**DIRECTIONS FOR THIS TASK**
Look through the entries below and count every line in which "master" appears; reply with the number only.

**DATA FOR THIS EXERCISE**

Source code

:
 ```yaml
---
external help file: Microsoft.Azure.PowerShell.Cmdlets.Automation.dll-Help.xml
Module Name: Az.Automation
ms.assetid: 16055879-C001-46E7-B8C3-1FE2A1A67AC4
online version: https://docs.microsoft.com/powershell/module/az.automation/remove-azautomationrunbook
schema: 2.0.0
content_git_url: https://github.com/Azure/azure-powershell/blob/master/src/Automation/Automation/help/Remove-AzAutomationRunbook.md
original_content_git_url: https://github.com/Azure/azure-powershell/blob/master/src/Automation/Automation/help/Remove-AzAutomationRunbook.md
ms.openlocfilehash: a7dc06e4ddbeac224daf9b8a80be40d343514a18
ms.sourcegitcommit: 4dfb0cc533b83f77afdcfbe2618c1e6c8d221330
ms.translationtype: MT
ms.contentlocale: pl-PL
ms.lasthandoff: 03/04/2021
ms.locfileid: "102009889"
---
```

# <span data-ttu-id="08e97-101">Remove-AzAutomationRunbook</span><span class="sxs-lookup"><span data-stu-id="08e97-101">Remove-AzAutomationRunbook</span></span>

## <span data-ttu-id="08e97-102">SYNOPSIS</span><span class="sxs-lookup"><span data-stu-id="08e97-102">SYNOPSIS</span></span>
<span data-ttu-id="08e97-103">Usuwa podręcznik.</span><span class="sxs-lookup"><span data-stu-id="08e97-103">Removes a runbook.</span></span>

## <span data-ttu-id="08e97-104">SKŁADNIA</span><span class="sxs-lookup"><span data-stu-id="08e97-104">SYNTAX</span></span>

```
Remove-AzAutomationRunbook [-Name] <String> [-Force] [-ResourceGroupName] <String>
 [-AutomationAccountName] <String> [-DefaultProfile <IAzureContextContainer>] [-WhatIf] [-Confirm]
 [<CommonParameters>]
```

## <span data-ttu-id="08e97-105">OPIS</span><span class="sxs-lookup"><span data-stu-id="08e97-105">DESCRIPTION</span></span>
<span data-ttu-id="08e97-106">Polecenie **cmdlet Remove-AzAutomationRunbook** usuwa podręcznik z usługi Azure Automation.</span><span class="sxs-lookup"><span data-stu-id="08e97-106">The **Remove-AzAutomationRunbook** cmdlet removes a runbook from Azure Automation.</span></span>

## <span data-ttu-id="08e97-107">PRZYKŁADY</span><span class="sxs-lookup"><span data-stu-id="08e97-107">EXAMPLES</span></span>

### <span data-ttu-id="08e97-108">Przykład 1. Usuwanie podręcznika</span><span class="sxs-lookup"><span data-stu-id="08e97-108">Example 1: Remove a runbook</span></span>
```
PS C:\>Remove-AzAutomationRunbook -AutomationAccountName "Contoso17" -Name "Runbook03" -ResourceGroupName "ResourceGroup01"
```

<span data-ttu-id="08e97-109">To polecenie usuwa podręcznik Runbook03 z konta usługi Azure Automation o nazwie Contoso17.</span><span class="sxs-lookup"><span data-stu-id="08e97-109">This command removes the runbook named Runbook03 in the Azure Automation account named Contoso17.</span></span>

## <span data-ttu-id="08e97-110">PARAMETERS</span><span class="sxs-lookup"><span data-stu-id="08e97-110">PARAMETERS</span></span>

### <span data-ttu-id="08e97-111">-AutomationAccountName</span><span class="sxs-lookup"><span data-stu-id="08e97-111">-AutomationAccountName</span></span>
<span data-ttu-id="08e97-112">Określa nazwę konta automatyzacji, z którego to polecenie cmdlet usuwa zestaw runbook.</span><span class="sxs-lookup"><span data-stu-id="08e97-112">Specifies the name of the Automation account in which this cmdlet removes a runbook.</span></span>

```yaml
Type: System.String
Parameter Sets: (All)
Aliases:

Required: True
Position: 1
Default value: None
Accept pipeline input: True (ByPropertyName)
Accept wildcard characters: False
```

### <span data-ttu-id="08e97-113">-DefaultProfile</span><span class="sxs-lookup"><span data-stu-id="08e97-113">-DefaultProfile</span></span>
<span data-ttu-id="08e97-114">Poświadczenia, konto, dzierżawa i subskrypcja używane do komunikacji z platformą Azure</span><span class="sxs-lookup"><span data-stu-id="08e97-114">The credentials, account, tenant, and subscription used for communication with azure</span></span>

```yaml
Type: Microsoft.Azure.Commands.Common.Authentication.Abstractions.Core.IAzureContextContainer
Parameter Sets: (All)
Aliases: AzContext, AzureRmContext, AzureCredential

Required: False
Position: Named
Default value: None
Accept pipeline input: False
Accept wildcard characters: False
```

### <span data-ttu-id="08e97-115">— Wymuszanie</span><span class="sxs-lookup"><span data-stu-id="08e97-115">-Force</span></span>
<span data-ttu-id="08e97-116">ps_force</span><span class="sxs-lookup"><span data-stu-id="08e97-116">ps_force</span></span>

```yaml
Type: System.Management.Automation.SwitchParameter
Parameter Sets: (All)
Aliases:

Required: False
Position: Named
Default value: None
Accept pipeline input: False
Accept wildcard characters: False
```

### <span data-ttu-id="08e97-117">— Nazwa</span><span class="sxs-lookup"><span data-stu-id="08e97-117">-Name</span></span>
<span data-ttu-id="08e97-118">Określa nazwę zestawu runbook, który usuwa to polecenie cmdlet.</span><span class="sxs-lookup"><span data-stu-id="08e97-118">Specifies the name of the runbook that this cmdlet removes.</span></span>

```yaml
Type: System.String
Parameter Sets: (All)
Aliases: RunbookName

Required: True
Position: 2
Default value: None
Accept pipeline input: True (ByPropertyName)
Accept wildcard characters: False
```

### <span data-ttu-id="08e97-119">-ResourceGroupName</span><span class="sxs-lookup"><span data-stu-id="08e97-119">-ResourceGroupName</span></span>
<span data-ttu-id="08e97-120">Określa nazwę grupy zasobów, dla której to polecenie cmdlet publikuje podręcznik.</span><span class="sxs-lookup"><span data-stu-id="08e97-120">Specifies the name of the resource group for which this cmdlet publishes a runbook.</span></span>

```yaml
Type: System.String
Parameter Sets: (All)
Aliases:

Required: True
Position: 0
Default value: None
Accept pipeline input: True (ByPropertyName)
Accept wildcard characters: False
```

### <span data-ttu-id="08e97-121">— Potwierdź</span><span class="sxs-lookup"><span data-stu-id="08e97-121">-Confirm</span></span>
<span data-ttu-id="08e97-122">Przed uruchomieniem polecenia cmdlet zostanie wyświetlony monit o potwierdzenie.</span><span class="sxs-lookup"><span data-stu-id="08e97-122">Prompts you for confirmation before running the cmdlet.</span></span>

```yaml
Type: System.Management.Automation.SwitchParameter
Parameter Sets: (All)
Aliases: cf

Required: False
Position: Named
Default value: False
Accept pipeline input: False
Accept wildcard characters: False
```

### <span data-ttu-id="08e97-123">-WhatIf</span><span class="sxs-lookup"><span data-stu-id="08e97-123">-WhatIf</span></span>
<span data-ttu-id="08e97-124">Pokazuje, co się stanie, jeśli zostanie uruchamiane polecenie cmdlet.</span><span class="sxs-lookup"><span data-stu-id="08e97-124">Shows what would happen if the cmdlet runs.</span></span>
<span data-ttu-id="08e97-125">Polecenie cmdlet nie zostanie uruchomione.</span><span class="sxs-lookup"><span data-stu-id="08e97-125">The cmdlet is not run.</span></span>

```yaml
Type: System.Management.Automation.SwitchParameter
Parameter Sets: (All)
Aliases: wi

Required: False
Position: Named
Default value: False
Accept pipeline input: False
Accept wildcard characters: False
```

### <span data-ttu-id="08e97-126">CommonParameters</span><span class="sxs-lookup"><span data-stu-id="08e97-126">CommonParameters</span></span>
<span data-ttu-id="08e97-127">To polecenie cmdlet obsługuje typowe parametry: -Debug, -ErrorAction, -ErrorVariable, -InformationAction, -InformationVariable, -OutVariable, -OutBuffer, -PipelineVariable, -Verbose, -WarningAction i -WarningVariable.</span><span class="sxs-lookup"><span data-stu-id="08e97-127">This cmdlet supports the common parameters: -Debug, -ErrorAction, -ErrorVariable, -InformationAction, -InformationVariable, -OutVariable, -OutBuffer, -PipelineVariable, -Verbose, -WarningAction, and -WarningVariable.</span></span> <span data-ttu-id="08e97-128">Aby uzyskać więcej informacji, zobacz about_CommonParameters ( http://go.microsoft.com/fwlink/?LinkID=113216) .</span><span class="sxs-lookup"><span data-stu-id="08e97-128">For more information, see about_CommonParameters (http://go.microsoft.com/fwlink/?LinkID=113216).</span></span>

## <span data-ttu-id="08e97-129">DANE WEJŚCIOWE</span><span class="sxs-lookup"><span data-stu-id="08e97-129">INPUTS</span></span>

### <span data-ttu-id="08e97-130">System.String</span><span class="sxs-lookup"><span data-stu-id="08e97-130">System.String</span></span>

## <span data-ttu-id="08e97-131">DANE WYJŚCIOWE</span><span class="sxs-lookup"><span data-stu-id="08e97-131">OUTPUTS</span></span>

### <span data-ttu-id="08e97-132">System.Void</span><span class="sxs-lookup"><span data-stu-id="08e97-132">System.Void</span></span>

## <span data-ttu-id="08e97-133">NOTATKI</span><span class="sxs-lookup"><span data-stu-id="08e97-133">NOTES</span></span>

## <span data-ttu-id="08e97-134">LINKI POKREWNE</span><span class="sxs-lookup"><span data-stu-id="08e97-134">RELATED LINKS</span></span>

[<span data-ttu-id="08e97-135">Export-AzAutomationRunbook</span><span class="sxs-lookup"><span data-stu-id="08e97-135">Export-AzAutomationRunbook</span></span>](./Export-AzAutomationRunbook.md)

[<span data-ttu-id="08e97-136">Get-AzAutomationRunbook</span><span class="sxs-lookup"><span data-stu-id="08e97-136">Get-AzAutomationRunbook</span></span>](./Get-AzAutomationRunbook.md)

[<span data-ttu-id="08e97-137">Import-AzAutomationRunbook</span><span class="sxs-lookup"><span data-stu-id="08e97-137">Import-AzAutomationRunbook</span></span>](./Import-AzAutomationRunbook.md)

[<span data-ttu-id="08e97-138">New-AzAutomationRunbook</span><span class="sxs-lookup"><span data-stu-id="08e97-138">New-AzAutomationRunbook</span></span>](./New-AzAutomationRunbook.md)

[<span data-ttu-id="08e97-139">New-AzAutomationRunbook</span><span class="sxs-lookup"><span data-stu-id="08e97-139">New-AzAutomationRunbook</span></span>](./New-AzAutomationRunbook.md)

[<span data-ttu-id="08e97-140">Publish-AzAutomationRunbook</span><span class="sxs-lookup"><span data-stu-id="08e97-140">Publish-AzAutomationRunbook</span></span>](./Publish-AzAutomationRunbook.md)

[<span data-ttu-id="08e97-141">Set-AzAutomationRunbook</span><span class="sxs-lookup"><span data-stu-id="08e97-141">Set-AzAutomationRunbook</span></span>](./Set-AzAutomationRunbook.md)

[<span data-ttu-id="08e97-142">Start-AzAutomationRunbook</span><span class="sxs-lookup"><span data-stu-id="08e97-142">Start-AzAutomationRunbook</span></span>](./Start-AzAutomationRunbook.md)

**RESULT OF THIS EXERCISE**
2